THE FAMOUS DOOR NOVEMBER 26, 2010
The first of two good reasons for raising glasses and ringing bells during the winter holiday season falls on Thanksgiving week, when Maria Schneider, the composer and conductor, brings her twenty-piece orchestra to the Jazz Standard for its annual residency. Schneider has been doing this for nine years now, and the occasion has become one of the most anticipated events of the New York jazz calendar, along with the Bad Plus's Christmas residency at the Village Vanguard just a few weeks later. (That’s the second reason for celebration.) The unfeigning seriousness and free emotionality of Schneider's music almost counter-balance the oppressive commercial plasticness of the holiday season in New York.
I don't know how to say this without sounding hypey, so I'm just going to state bluntly that the opening-night show of Schneider's run this week was among the most thrilling evenings of music I have ever experienced, and I have heard literally thousands of concerts in my life as a music writer.
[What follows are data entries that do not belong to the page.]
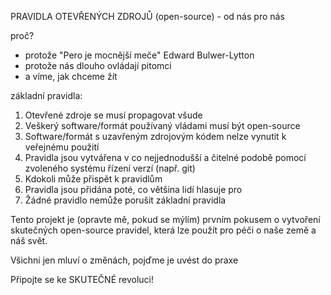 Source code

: PRAVIDLA OTEVŘENÝCH ZDROJŮ (open-source) - od nás pro nás

proč?
- protože "Pero je mocnější meče" Edward Bulwer-Lytton
- protože nás dlouho ovládají pitomci
- a víme, jak chceme žít

základní pravidla:

1. Otevřené zdroje se musí propagovat všude
2. Veškerý software/formát používaný vládami musí být open-source
3. Software/formát s uzavřeným zdrojovým kódem nelze vynutit k veřejnému použití
4. Pravidla jsou vytvářena v co nejjednodušší a čitelné podobě pomocí zvoleného systému řízení verzí (např. git)
5. Kdokoli může přispět k pravidlům
6. Pravidla jsou přidána poté, co většina lidí hlasuje pro
7. Žádné pravidlo nemůže porušit základní pravidla


Tento projekt je (opravte mě, pokud se mýlím) prvním pokusem o vytvoření skutečných open-source pravidel, která lze použít pro péči o naše země a náš svět.



Všichni jen mluví o změnách, pojďme je uvést do praxe

Připojte se ke SKUTEČNÉ revoluci!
Schneider, once too indebted to her mentor Gil Evans, then a bit unfocused, has achieved full bloom as a composer. Her music, a form of large-canvas music for big-band instrumentation, is wholly her own, formally complex, exacting and, above all, richly emotive. That is to say not only that it has emotional power; more impressively and uniquely, its power is employed to stir a wide and varied range of emotions--ardor, yes, but gloom and fury sometimes, too. To recognize Schneider's music as emotional is not to devalue it as merely romantic or to mistake it for something feminine. It is an insult to Schneider's mastery as an artist to presume--as some people in jazz do--that Schneider is naturally endowed by her gender to make emotional music. Besides, if Schneider's being female accounts in any way for her art, conservatories should start dispensing estrogen.
A videographer has been recording Schneider's concerts this week, though none of the videos is edited yet. I'll post a choice one or two as soon as possible. As a taste of what she has been up to, here is a clip of a performance of Schneider's swirling "Pas de Deux," filmed at the Jazz Standard in 2004. She is even better now.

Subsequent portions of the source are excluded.